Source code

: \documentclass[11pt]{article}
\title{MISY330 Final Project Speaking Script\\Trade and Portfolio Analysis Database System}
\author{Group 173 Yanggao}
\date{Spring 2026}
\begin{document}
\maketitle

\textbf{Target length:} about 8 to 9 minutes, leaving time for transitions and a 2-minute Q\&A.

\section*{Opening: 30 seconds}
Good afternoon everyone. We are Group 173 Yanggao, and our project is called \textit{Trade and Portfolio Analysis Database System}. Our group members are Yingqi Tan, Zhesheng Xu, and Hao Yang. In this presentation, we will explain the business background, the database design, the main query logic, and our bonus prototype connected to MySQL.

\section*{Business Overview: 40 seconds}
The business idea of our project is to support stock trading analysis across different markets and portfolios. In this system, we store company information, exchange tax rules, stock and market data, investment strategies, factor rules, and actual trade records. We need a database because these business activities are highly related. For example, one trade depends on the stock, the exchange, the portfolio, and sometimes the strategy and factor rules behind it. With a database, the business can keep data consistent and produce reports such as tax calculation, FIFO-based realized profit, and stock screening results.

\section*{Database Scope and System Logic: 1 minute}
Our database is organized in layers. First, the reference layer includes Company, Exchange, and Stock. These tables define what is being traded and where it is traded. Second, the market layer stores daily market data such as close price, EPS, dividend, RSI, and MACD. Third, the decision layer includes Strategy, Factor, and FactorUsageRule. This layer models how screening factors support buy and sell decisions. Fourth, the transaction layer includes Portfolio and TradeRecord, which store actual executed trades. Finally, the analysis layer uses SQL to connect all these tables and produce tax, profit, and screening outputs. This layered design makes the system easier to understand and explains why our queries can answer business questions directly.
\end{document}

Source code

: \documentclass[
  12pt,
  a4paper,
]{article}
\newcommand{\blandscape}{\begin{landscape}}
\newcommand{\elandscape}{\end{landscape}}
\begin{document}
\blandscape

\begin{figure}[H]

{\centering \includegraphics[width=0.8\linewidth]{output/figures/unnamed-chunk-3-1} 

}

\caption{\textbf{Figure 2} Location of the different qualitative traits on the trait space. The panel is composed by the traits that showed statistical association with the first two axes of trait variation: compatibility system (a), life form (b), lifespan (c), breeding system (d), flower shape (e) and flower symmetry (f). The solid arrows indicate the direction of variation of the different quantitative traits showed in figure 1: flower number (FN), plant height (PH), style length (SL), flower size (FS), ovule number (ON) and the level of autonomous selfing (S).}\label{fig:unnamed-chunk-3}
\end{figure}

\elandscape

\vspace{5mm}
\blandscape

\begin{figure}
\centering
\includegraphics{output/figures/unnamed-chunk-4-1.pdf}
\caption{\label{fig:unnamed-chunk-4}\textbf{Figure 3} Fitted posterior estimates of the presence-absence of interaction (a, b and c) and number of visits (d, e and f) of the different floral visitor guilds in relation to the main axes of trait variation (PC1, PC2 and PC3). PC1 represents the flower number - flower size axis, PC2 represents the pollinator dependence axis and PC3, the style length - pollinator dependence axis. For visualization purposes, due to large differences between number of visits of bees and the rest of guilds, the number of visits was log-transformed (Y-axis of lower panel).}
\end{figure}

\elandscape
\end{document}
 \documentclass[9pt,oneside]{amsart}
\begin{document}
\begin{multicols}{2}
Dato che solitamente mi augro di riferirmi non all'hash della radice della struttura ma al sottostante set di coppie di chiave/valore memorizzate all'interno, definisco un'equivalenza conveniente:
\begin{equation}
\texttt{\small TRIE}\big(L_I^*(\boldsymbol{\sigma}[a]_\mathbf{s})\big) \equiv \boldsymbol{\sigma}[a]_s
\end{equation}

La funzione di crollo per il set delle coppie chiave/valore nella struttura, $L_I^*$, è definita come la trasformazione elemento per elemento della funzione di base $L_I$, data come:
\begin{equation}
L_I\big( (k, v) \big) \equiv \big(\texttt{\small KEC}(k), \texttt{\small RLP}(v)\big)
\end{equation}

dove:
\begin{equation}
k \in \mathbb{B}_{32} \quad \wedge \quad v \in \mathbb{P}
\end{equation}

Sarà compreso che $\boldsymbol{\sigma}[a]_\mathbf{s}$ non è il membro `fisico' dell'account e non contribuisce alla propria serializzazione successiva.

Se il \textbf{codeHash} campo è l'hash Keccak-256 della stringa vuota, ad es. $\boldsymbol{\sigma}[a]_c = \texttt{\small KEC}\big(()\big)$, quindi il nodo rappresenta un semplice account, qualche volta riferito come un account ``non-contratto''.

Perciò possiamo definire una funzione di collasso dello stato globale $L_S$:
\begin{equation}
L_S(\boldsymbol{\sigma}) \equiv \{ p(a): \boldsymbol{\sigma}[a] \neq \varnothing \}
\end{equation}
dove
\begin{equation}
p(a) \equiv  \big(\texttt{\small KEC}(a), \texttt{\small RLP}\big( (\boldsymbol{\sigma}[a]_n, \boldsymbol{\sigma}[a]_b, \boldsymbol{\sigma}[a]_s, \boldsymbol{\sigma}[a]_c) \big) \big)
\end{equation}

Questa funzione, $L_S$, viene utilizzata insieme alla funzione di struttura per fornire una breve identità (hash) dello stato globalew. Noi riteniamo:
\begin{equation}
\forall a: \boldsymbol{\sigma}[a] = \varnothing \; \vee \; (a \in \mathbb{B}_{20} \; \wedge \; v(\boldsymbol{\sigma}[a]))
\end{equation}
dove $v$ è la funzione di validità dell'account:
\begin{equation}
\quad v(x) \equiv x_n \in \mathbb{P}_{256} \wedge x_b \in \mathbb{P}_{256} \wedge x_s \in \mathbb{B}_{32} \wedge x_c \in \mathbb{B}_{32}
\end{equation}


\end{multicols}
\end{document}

☆ ☆ ☆ ☆ ☆ ☆ ☆

Work instruction: The full material above needs to be returned unaltered.

Your response:
Source code

: \documentclass[11pt]{article}
\title{MISY330 Final Project Speaking Script\\Trade and Portfolio Analysis Database System}
\author{Group 173 Yanggao}
\date{Spring 2026}
\begin{document}
\maketitle

\textbf{Target length:} about 8 to 9 minutes, leaving time for transitions and a 2-minute Q\&A.

\section*{Opening: 30 seconds}
Good afternoon everyone. We are Group 173 Yanggao, and our project is called \textit{Trade and Portfolio Analysis Database System}. Our group members are Yingqi Tan, Zhesheng Xu, and Hao Yang. In this presentation, we will explain the business background, the database design, the main query logic, and our bonus prototype connected to MySQL.

\section*{Business Overview: 40 seconds}
The business idea of our project is to support stock trading analysis across different markets and portfolios. In this system, we store company information, exchange tax rules, stock and market data, investment strategies, factor rules, and actual trade records. We need a database because these business activities are highly related. For example, one trade depends on the stock, the exchange, the portfolio, and sometimes the strategy and factor rules behind it. With a database, the business can keep data consistent and produce reports such as tax calculation, FIFO-based realized profit, and stock screening results.

\section*{Database Scope and System Logic: 1 minute}
Our database is organized in layers. First, the reference layer includes Company, Exchange, and Stock. These tables define what is being traded and where it is traded. Second, the market layer stores daily market data such as close price, EPS, dividend, RSI, and MACD. Third, the decision layer includes Strategy, Factor, and FactorUsageRule. This layer models how screening factors support buy and sell decisions. Fourth, the transaction layer includes Portfolio and TradeRecord, which store actual executed trades. Finally, the analysis layer uses SQL to connect all these tables and produce tax, profit, and screening outputs. This layered design makes the system easier to understand and explains why our queries can answer business questions directly.
\end{document}

Source code

: \documentclass[
  12pt,
  a4paper,
]{article}
\newcommand{\blandscape}{\begin{landscape}}
\newcommand{\elandscape}{\end{landscape}}
\begin{document}
\blandscape

\begin{figure}[H]

{\centering \includegraphics[width=0.8\linewidth]{output/figures/unnamed-chunk-3-1} 

}

\caption{\textbf{Figure 2} Location of the different qualitative traits on the trait space. The panel is composed by the traits that showed statistical association with the first two axes of trait variation: compatibility system (a), life form (b), lifespan (c), breeding system (d), flower shape (e) and flower symmetry (f). The solid arrows indicate the direction of variation of the different quantitative traits showed in figure 1: flower number (FN), plant height (PH), style length (SL), flower size (FS), ovule number (ON) and the level of autonomous selfing (S).}\label{fig:unnamed-chunk-3}
\end{figure}

\elandscape

\vspace{5mm}
\blandscape

\begin{figure}
\centering
\includegraphics{output/figures/unnamed-chunk-4-1.pdf}
\caption{\label{fig:unnamed-chunk-4}\textbf{Figure 3} Fitted posterior estimates of the presence-absence of interaction (a, b and c) and number of visits (d, e and f) of the different floral visitor guilds in relation to the main axes of trait variation (PC1, PC2 and PC3). PC1 represents the flower number - flower size axis, PC2 represents the pollinator dependence axis and PC3, the style length - pollinator dependence axis. For visualization purposes, due to large differences between number of visits of bees and the rest of guilds, the number of visits was log-transformed (Y-axis of lower panel).}
\end{figure}

\elandscape
\end{document}
 \documentclass[9pt,oneside]{amsart}
\begin{document}
\begin{multicols}{2}
Dato che solitamente mi augro di riferirmi non all'hash della radice della struttura ma al sottostante set di coppie di chiave/valore memorizzate all'interno, definisco un'equivalenza conveniente:
\begin{equation}
\texttt{\small TRIE}\big(L_I^*(\boldsymbol{\sigma}[a]_\mathbf{s})\big) \equiv \boldsymbol{\sigma}[a]_s
\end{equation}

La funzione di crollo per il set delle coppie chiave/valore nella struttura, $L_I^*$, è definita come la trasformazione elemento per elemento della funzione di base $L_I$, data come:
\begin{equation}
L_I\big( (k, v) \big) \equiv \big(\texttt{\small KEC}(k), \texttt{\small RLP}(v)\big)
\end{equation}

dove:
\begin{equation}
k \in \mathbb{B}_{32} \quad \wedge \quad v \in \mathbb{P}
\end{equation}

Sarà compreso che $\boldsymbol{\sigma}[a]_\mathbf{s}$ non è il membro `fisico' dell'account e non contribuisce alla propria serializzazione successiva.

Se il \textbf{codeHash} campo è l'hash Keccak-256 della stringa vuota, ad es. $\boldsymbol{\sigma}[a]_c = \texttt{\small KEC}\big(()\big)$, quindi il nodo rappresenta un semplice account, qualche volta riferito come un account ``non-contratto''.

Perciò possiamo definire una funzione di collasso dello stato globale $L_S$:
\begin{equation}
L_S(\boldsymbol{\sigma}) \equiv \{ p(a): \boldsymbol{\sigma}[a] \neq \varnothing \}
\end{equation}
dove
\begin{equation}
p(a) \equiv  \big(\texttt{\small KEC}(a), \texttt{\small RLP}\big( (\boldsymbol{\sigma}[a]_n, \boldsymbol{\sigma}[a]_b, \boldsymbol{\sigma}[a]_s, \boldsymbol{\sigma}[a]_c) \big) \big)
\end{equation}

Questa funzione, $L_S$, viene utilizzata insieme alla funzione di struttura per fornire una breve identità (hash) dello stato globalew. Noi riteniamo:
\begin{equation}
\forall a: \boldsymbol{\sigma}[a] = \varnothing \; \vee \; (a \in \mathbb{B}_{20} \; \wedge \; v(\boldsymbol{\sigma}[a]))
\end{equation}
dove $v$ è la funzione di validità dell'account:
\begin{equation}
\quad v(x) \equiv x_n \in \mathbb{P}_{256} \wedge x_b \in \mathbb{P}_{256} \wedge x_s \in \mathbb{B}_{32} \wedge x_c \in \mathbb{B}_{32}
\end{equation}


\end{multicols}
\end{document}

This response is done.